Une mission d'information du Sénat fait 17 propositions, mais ne touche pas aux politiques de libéralisation, à la racine du mal.
Urgent, réindustrialiser ! Faisant à leur tour le constat alarmant du recul des positions françaises en matière d'industrie, les sénateurs membres de la « mission d'information sur la désindustrialisation des territoires », dont le rapport a été présenté hier à la presse, sont parvenus sans peine à s'entendre sur cette pétition de principe. Au-delà, tant sur les causes du mal que sur les remèdes, ils ont très vite dû prendre acte de fortes divergences. Pour l'essentiel, en effet, hormis une série de remarques consensuelles sur le besoin, notamment, de « promouvoir une culture industrielle », de mettre en place des « écosystèmes industriels », le texte, présenté par le sénateur UMP Alain Chatillon, et que neuf des membres de la mission, socialistes et communistes, ont refusé de voter, ne déroge pas aux dogmes libéraux.

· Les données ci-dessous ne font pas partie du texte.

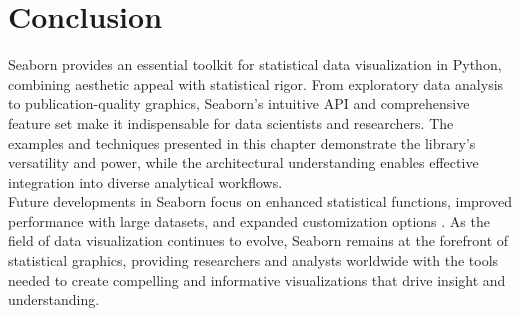 \section{Conclusion}
\label{sec:conclusion}

Seaborn provides an essential toolkit for statistical data visualization in Python, combining aesthetic appeal with statistical rigor. From exploratory data analysis to publication-quality graphics, Seaborn's intuitive API and comprehensive feature set make it indispensable for data scientists and researchers. The examples and techniques presented in this chapter demonstrate the library's versatility and power, while the architectural understanding enables effective integration into diverse analytical workflows.\\

Future developments in Seaborn focus on enhanced statistical functions, improved performance with large datasets, and expanded customization options \cite{Waskom:2021}. As the field of data visualization continues to evolve, Seaborn remains at the forefront of statistical graphics, providing researchers and analysts worldwide with the tools needed to create compelling and informative visualizations that drive insight and understanding.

Les pertes massives d'emploi sont imputées, pour une large part, aux gains de productivité, le « coût du travail » est une fois de plus incriminé. La politique de financiarisation, la préférence accordée à la rémunération des actionnaires sur l'investissement et les salaires, sont épargnées. ¶
Les désaccords se sont aussi cristallisés sur la suppression de la taxe professionnelle, jugée bonne pour l'industrie par le rapporteur dans la mesure où elle allège les « charges » des entreprises, et contestée par le président de la mission, Martial Bourquin (PS), car elle prive les collectivités territoriales de moyens d'action économique. Même divergence sur la réforme des collectivités qui aura les mêmes conséquences. S'agissant du crédit impôt recherche, qui constitue à ce jour une manne infondée pour les grands groupes, le rapport se limite à préconiser d'en moduler le taux selon la taille des entreprises. Quant à la problématique globale du financement de l'industrie, l'« audace » du rapport se limite à demander « une réflexion sur l'opportunité de mettre en place un grand pôle public du financement industriel en liaison avec Oseo ». Pas de quoi inquiéter les banques et les amener à faciliter l'accès au crédit. Le rapporteur épingle les entreprises qui délocalisent après avoir reçu des aides publiques, leur demande de s'engager à rester, mais ne va pas jusqu'à reprendre la demande d'un « contrôle des aides publiques » faite par les sénateurs PCF, lesquels ne peuvent que déplorer l'absence de référence au besoin d'un « socle social fort », d'un « renforcement de la démocratie sociale », d'« une juste rémunération du travail », de la maîtrise publique de secteurs clé telle l'énergie, comme conditions du développement industriel.